* **Stored data entries**

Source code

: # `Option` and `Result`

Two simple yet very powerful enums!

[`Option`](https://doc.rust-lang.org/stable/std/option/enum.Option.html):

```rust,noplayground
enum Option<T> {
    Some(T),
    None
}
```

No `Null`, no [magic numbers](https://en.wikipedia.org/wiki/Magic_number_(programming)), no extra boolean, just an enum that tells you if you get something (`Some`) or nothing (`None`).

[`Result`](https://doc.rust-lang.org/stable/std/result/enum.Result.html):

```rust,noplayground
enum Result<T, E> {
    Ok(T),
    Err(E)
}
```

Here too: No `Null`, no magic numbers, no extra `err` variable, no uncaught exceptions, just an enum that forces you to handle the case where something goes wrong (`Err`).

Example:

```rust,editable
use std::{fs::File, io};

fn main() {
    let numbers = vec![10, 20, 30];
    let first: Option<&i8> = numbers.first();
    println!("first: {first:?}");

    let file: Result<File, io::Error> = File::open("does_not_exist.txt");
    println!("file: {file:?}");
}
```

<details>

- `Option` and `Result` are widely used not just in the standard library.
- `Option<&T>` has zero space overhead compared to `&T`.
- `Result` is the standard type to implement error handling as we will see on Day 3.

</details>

* **Exercise directions**
An exact reproduction of all the entries, complete to the last line, is needed.

* **Response box**
Source code

: # `Option` and `Result`

Two simple yet very powerful enums!

[`Option`](https://doc.rust-lang.org/stable/std/option/enum.Option.html):

```rust,noplayground
enum Option<T> {
    Some(T),
    None
}
```

No `Null`, no [magic numbers](https://en.wikipedia.org/wiki/Magic_number_(programming)), no extra boolean, just an enum that tells you if you get something (`Some`) or nothing (`None`).

[`Result`](https://doc.rust-lang.org/stable/std/result/enum.Result.html):

```rust,noplayground
enum Result<T, E> {
    Ok(T),
    Err(E)
}
```

Here too: No `Null`, no magic numbers, no extra `err` variable, no uncaught exceptions, just an enum that forces you to handle the case where something goes wrong (`Err`).

Example:

```rust,editable
use std::{fs::File, io};

fn main() {
    let numbers = vec![10, 20, 30];
    let first: Option<&i8> = numbers.first();
    println!("first: {first:?}");

    let file: Result<File, io::Error> = File::open("does_not_exist.txt");
    println!("file: {file:?}");
}
```

<details>

- `Option` and `Result` are widely used not just in the standard library.
- `Option<&T>` has zero space overhead compared to `&T`.
- `Result` is the standard type to implement error handling as we will see on Day 3.

</details>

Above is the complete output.